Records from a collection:

◇ ◇ ◇ ◇ ◇ ◇ ◇

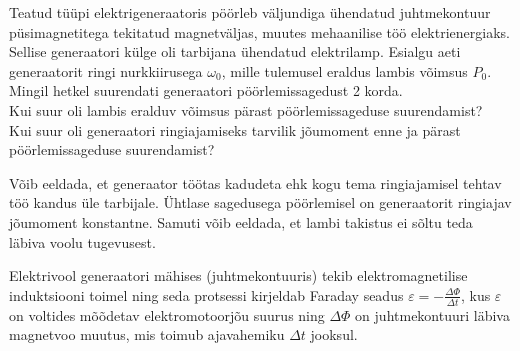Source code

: 
Teatud tüüpi elektrigeneraatoris pöörleb väljundiga ühendatud juhtmekontuur
püsimagnetitega tekitatud magnetväljas, muutes mehaanilise töö elektrienergiaks.
Sellise generaatori külge oli tarbijana ühendatud elektrilamp. Esialgu aeti
generaatorit ringi nurkkiirusega $\omega_0$, mille tulemusel eraldus lambis
võimsus $P_0$. Mingil hetkel suurendati generaatori pöörlemissagedust 2 korda.\\
\osa Kui suur oli lambis eralduv võimsus pärast pöörlemissageduse suurendamist?\\
\osa Kui suur oli generaatori ringiajamiseks tarvilik jõumoment enne ja
pärast pöörlemissageduse suurendamist?

Võib eeldada, et generaator töötas kadudeta ehk kogu tema ringiajamisel tehtav
töö kandus üle tarbijale. Ühtlase sagedusega pöörlemisel on generaatorit
ringiajav jõumoment konstantne. Samuti võib eeldada, et lambi takistus ei sõltu
teda läbiva voolu tugevusest.

\hint
Elektrivool generaatori mähises (juhtmekontuuris) tekib elektromagnetilise induktsiooni toimel ning seda protsessi kirjeldab Faraday seadus $\varepsilon = -\frac{\Delta\Phi}{\Delta t}$, kus $\varepsilon$ on voltides mõõdetav elektromotoorjõu suurus ning $\Delta\Phi$ on juhtmekontuuri läbiva magnetvoo muutus, mis toimub ajavahemiku $\Delta t$ jooksul.

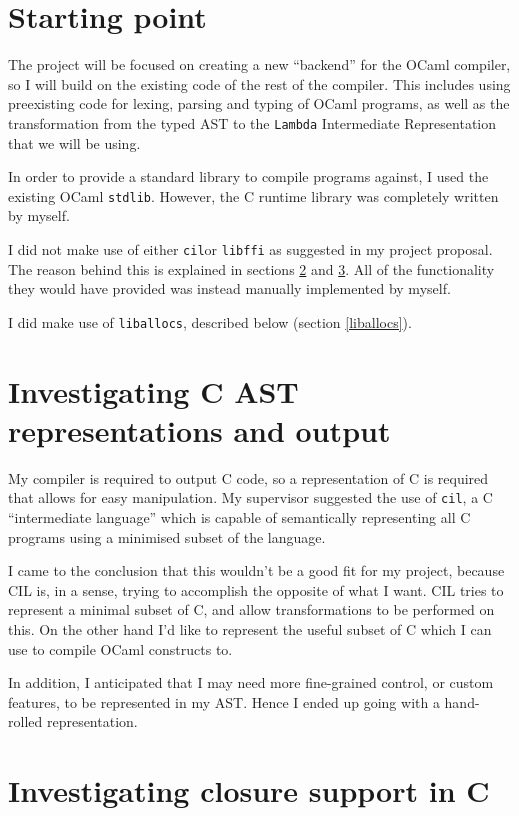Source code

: \documentclass[12pt,a4paper,twoside,openright]{report}
\begin{document}
\section{Starting point}

The project will be focused on creating a new ``backend'' for the OCaml
compiler, so I will build on the existing code of the rest of the compiler.
This includes using preexisting code for lexing, parsing and typing of OCaml programs, as
well as the transformation from the typed AST to the \lstinline!Lambda! Intermediate
Representation that we will be using.

In order to provide a standard library to compile programs against, I used
the existing OCaml \lstinline{stdlib}. However, the C runtime
library was completely written by myself.

I did not make use of either \lstinline{cil}or \lstinline{libffi} as suggested
in my project proposal. The reason behind this is explained in sections
\ref{investigating-c-ast} and \ref{investigating-closure}. All of the
functionality they would have provided was instead manually implemented by
myself.

I did make use of \lstinline!liballocs!, described below (section \ref{liballocs}).

\section{Investigating C AST representations and output}\label{investigating-c-ast}

My compiler is required to output C code, so a representation of C
is required that allows for easy manipulation. My supervisor suggested the
use of \lstinline!cil!, a C ``intermediate language'' which is capable of
semantically representing all C programs using a minimised subset of the language.

I came to the conclusion that this wouldn't be a good fit for my project, because
 CIL is, in a sense, trying to accomplish the opposite of what I want. CIL
 tries to represent a minimal subset of C, and allow transformations to be
 performed on this. On the other hand I'd like to represent the useful subset
 of C which I can use to compile OCaml constructs to.

In addition, I anticipated that I may need more fine-grained control, or custom
features, to be represented in my AST. Hence I ended up going with a hand-rolled
representation.


\section{Investigating closure support in C}\label{investigating-closure}
\end{document}

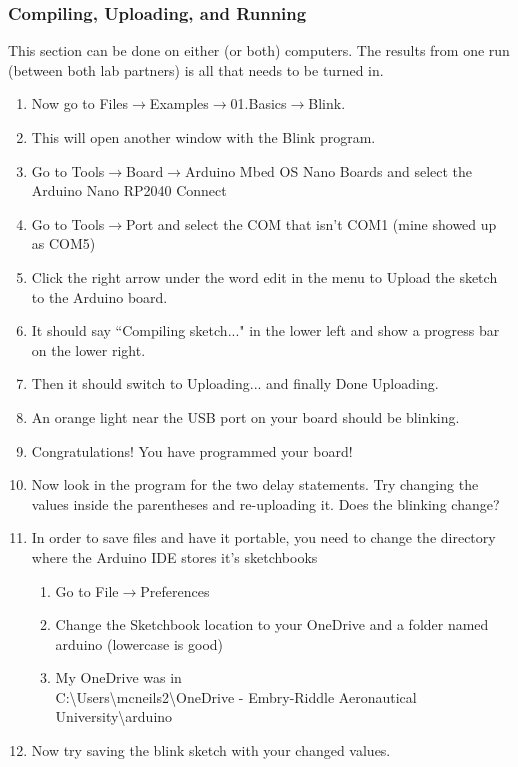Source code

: \subsubsection{Compiling, Uploading, and Running}
This section can be done on either (or both) computers. The results from one run (between both lab partners)
is all that needs to be turned in.
\begin{enumerate}
	\item Now go to Files$\rightarrow$Examples$\rightarrow$01.Basics$\rightarrow$Blink.
	\item This will open another window with the Blink program.
	\item Go to Tools$\rightarrow$Board$\rightarrow$Arduino Mbed OS Nano Boards and select the Arduino Nano RP2040 Connect
	\item Go to Tools$\rightarrow$Port and select the COM that isn't COM1 (mine showed up as COM5)
	\item Click the right arrow under the word edit in the menu to Upload the sketch to the Arduino board.
	\item It should say ``Compiling sketch..." in the lower left and show a progress bar on the lower right.
	\item Then it should switch to Uploading... and finally Done Uploading.
	\item An orange light near the USB port on your board should be blinking.
	\item Congratulations! You have programmed your board!
	\item Now look in the program for the two delay statements. Try changing the values inside the parentheses and re-uploading it. Does the blinking change?
	\item In order to save files and have it portable, you need to change the directory where the Arduino IDE stores it's sketchbooks
	\begin{enumerate}
		\item Go to File$\rightarrow$Preferences
		\item Change the Sketchbook location to your OneDrive and a folder named arduino (lowercase is good)
		\item My OneDrive was in \\C:\textbackslash Users\textbackslash mcneils2\textbackslash OneDrive - Embry-Riddle 
		Aeronautical University\textbackslash arduino
	\end{enumerate}
	\item Now try saving the blink sketch with your changed values.

\end{enumerate}
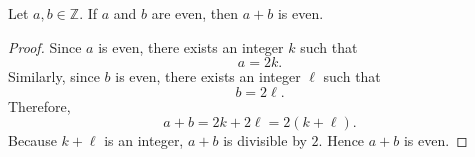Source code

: \begin{theorem}
Let $a,b \in \mathbb{Z}$. If $a$ and $b$ are even, then $a+b$ is even.
\end{theorem}

\begin{proof}
Since $a$ is even, there exists an integer $k$ such that
\[
a = 2k.
\]
Similarly, since $b$ is even, there exists an integer $\ell$ such that
\[
b = 2\ell.
\]
Therefore,
\[
a+b = 2k + 2\ell = 2(k+\ell).
\]
Because $k+\ell$ is an integer, $a+b$ is divisible by $2$.
Hence $a+b$ is even.
\end{proof}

◇ ◇ ◇ ◇ ◇ ◇ ◇

Task objective: Please transcribe the lines from the one containing "a+b = 2k + 2\ell = 2(k+\ell)." through the last line of the records. Include both ends and nothing else.

Written solution:
a+b = 2k + 2\ell = 2(k+\ell).
\]
Because $k+\ell$ is an integer, $a+b$ is divisible by $2$.
Hence $a+b$ is even.
\end{proof}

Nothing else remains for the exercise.